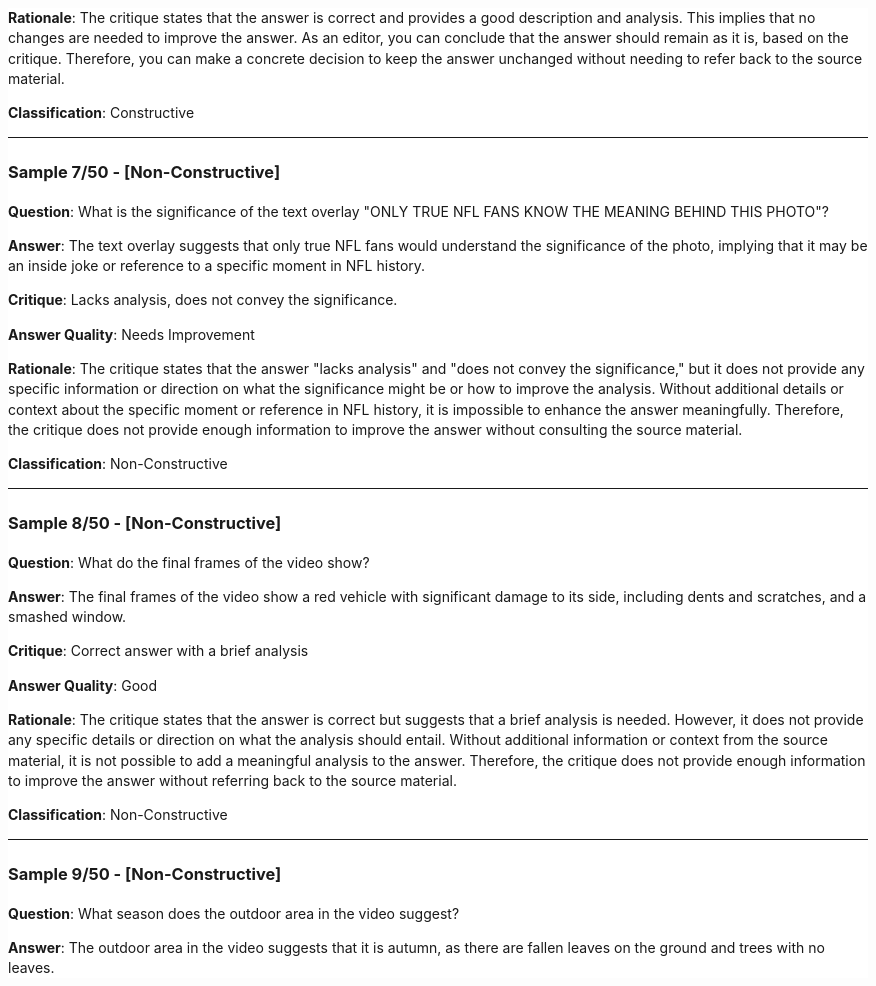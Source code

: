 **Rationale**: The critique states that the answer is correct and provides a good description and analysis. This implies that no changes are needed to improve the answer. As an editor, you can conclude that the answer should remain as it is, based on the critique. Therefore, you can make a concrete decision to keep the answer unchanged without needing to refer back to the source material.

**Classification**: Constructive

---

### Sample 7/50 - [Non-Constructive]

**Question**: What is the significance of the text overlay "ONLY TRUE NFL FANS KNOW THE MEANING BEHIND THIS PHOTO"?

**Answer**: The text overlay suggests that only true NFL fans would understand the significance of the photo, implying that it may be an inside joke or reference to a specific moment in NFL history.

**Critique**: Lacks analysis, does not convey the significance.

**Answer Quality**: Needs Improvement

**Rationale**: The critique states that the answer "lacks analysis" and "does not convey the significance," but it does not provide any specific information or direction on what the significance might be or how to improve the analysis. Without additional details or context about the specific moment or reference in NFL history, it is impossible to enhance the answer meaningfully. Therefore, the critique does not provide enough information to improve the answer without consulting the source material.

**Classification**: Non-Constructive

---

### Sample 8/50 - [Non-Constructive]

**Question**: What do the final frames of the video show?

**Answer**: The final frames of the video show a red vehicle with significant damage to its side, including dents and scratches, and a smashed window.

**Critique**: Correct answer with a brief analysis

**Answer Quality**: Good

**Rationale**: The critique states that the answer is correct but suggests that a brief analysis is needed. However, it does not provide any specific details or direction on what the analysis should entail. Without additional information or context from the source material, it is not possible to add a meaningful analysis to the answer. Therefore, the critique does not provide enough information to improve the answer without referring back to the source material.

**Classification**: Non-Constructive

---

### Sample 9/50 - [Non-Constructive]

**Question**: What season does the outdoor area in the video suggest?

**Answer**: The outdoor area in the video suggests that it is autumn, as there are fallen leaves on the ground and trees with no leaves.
---
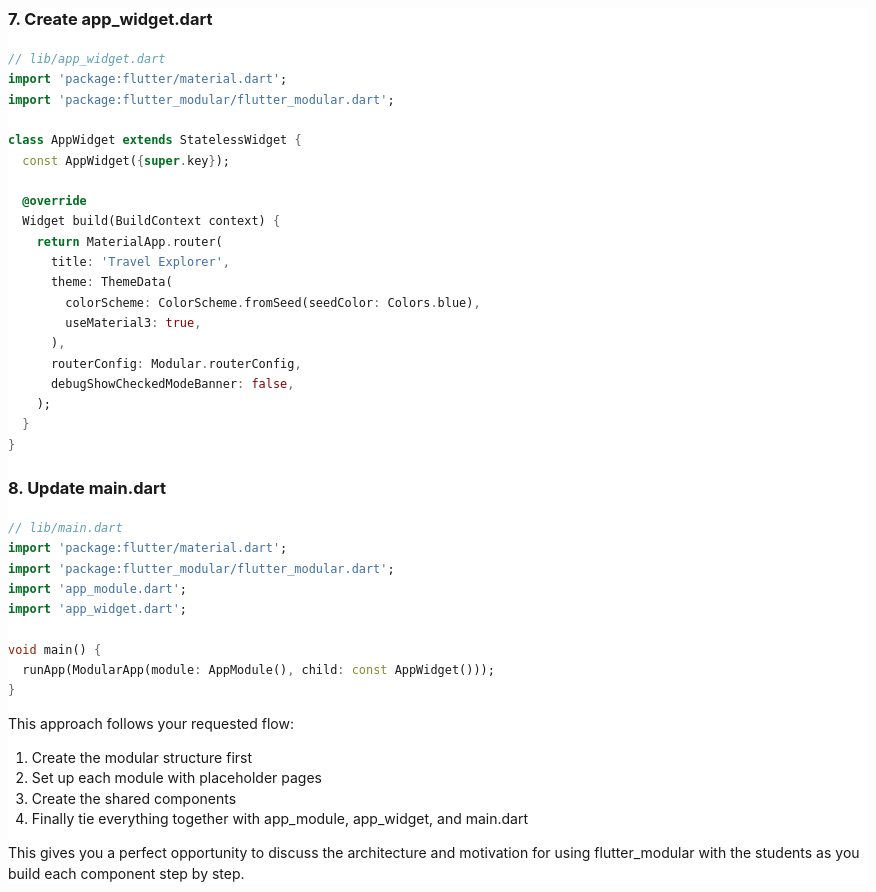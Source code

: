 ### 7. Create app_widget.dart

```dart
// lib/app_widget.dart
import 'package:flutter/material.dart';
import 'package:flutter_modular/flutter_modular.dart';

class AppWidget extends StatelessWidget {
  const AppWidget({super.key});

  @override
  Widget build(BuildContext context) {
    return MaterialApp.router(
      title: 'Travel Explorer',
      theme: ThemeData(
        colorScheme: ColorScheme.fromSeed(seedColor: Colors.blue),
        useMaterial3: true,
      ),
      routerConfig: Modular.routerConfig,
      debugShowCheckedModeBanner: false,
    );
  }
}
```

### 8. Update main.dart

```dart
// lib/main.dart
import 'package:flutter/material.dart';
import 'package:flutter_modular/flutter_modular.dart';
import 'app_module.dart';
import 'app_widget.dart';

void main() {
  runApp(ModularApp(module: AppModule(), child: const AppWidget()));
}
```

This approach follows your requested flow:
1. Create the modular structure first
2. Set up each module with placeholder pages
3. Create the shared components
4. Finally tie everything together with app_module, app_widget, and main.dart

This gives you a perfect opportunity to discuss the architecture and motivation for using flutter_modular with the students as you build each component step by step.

■ TASK GOAL
From the entries above, write out only the lines starting at the line that holds "1. Create the modular structure first" and ending at the line that holds "This gives you", keeping both and matching them exactly.

■ RESULT
1. Create the modular structure first
2. Set up each module with placeholder pages
3. Create the shared components
4. Finally tie everything together with app_module, app_widget, and main.dart

This gives you a perfect opportunity to discuss the architecture and motivation for using flutter_modular with the students as you build each component step by step.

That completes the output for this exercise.